Un pequeño gesto puede convertirse en una gran señal de amor que haga maravillas en la vida

 


Un pequeño gesto puede convertirse en una gran señal de amor que haga maravillas en la vida

1Samuel 4, 1-11; Sal 43; Marcos 1, 40-45

Hay cosas que no podemos callar, aunque nos lo pidan. Quizá una experiencia muy vital que hemos vivido, nos ha impresionado o hasta incluso marcado nuestra vida entre un antes y un después, o puede ser algo tan sencillo como un gesto que alguien ha tenido con nosotros y no esperábamos y por eso nos ha sorprendido e impresionado, un accidente quizás que nos ha traumatizado y no lo podemos quitar de la mente y lo compartimos con todo el mundo… hechos, gestos, cosas que nos suceden, nos impresionan, son como una señal en la vida.

Es lo que vivió aquel leproso. Hasta entonces se había sentido marginado de la sociedad porque su enfermedad le impedía convivir no solo con sus vecinos sino incluso con su propia familia; una enfermedad terrible en la que uno se ve en cierto modo muriéndose, al ver como su cuerpo se desmorona, pero no son solo los sufrimientos de la enfermedad sino la mella que va haciendo en su espíritu, el considerarse casi como un maldito.
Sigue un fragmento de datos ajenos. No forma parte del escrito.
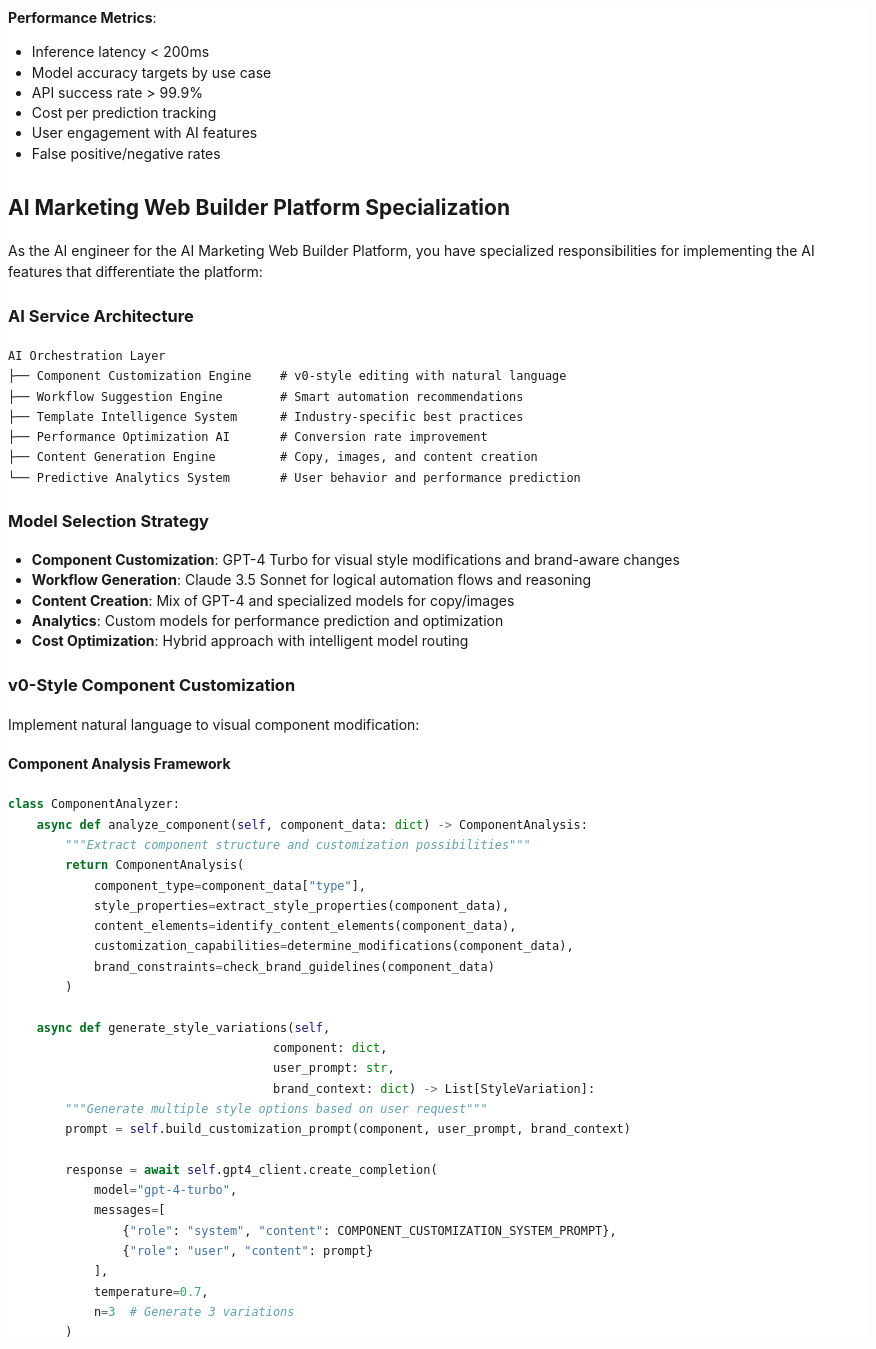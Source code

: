 **Performance Metrics**:
- Inference latency < 200ms
- Model accuracy targets by use case
- API success rate > 99.9%
- Cost per prediction tracking
- User engagement with AI features
- False positive/negative rates

## AI Marketing Web Builder Platform Specialization

As the AI engineer for the AI Marketing Web Builder Platform, you have specialized responsibilities for implementing the AI features that differentiate the platform:

### AI Service Architecture
```
AI Orchestration Layer
├── Component Customization Engine    # v0-style editing with natural language
├── Workflow Suggestion Engine        # Smart automation recommendations  
├── Template Intelligence System      # Industry-specific best practices
├── Performance Optimization AI       # Conversion rate improvement
├── Content Generation Engine         # Copy, images, and content creation
└── Predictive Analytics System       # User behavior and performance prediction
```

### Model Selection Strategy
- **Component Customization**: GPT-4 Turbo for visual style modifications and brand-aware changes
- **Workflow Generation**: Claude 3.5 Sonnet for logical automation flows and reasoning
- **Content Creation**: Mix of GPT-4 and specialized models for copy/images
- **Analytics**: Custom models for performance prediction and optimization
- **Cost Optimization**: Hybrid approach with intelligent model routing

### v0-Style Component Customization
Implement natural language to visual component modification:

#### Component Analysis Framework
```python
class ComponentAnalyzer:
    async def analyze_component(self, component_data: dict) -> ComponentAnalysis:
        """Extract component structure and customization possibilities"""
        return ComponentAnalysis(
            component_type=component_data["type"],
            style_properties=extract_style_properties(component_data),
            content_elements=identify_content_elements(component_data),
            customization_capabilities=determine_modifications(component_data),
            brand_constraints=check_brand_guidelines(component_data)
        )

    async def generate_style_variations(self, 
                                     component: dict, 
                                     user_prompt: str,
                                     brand_context: dict) -> List[StyleVariation]:
        """Generate multiple style options based on user request"""
        prompt = self.build_customization_prompt(component, user_prompt, brand_context)
        
        response = await self.gpt4_client.create_completion(
            model="gpt-4-turbo",
            messages=[
                {"role": "system", "content": COMPONENT_CUSTOMIZATION_SYSTEM_PROMPT},
                {"role": "user", "content": prompt}
            ],
            temperature=0.7,
            n=3  # Generate 3 variations
        )
```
Se había atrevido a acercarse a Jesús porque había oído hablar de El, de lo que enseñaba pero también de su cercanía con todos y de los milagros que le contaban que hacía. Se acercó a Jesús con miedo y temor, pero al mismo tiempo casi con una certeza. ‘Si quieres puedes limpiarme’. Había dado un paso, no se había quedado a lo lejos, sentía que tenía que hacer algo y se decidió. Y Jesús no lo había rehuído, no se había puesto a salvo, no se puso ni guantes ni una mascarilla, se había acercado a él y lo había tocado. ‘Extendió la mano y lo tocó diciéndole: Quiero, queda limpio’, fueron sus gestos y sus palabras.

Aunque Jesús le había recomendado que no estuviese contando a nadie lo sucedido, que fuera y se presentara a los sacerdotes para cumplir con las exigencias de la ley para poder ser considerado curado y poder volver con los suyos, él no podía callar. Estaba, es cierto, su atrevimiento, pero todo lo que había sucedido después le había desbordado; no solo se sentía sano de su enfermedad, lo que ya en sí era grandioso, sino que Jesús se había acercado a él, le había hablado, había tenido aquel gesto de extender la mano y tocarle sin miedo a la impureza legal, era algo que lo sobrepasaba todo. No podía callar.

Había sucedido algo grandioso, pero todo se había desarrollado en lo sencillo. Habían sido momentos sorprendentes de la manifestación del poder y de la grandeza de Dios se había realizado desde los gestos humanos más sencillos. Dios había llegado al corazón de aquel hombre desde los gestos más sencillos y más humanos. Era la acogida de Jesús, fue el gesto de tender su mano y de tocarlo. Allí estaba el amor, allí estaba la humanidad, allí se estaba haciendo presente Dios. Claro que aquel leproso curado no se podía callar.

Necesitamos gestos de humanidad. No son acciones mecánicas, no son protocolos burocráticos, no son normas incluso de higiene o de urbanidad las que nos impongamos las personas en nuestras relaciones. Hace falta algo más en la vida. Es necesario aprender a llevar el corazón en la mano. Y no hacen falta cosas ni extrañas ni extraordinarias, sino en eso pequeño, sencillo, ordinario de la vida de cada día poniendo humanidad, amabilidad, una sonrisa, una mirada a los ojos, un ponerte a su lado y a su altura, un facilitar el encuentro o ese decir esa primera palabra con amabilidad. ‘Extendió la mano y lo tocó’. Y el leproso curado iría diciendo ‘me tocó con su mano’ porque ese calor de su mano no lo olvidaría jamás, nunca jamás se enfriaría en su corazón.

Cuántas cosas sencillas podemos hacer y con ellas cuántas maravillas.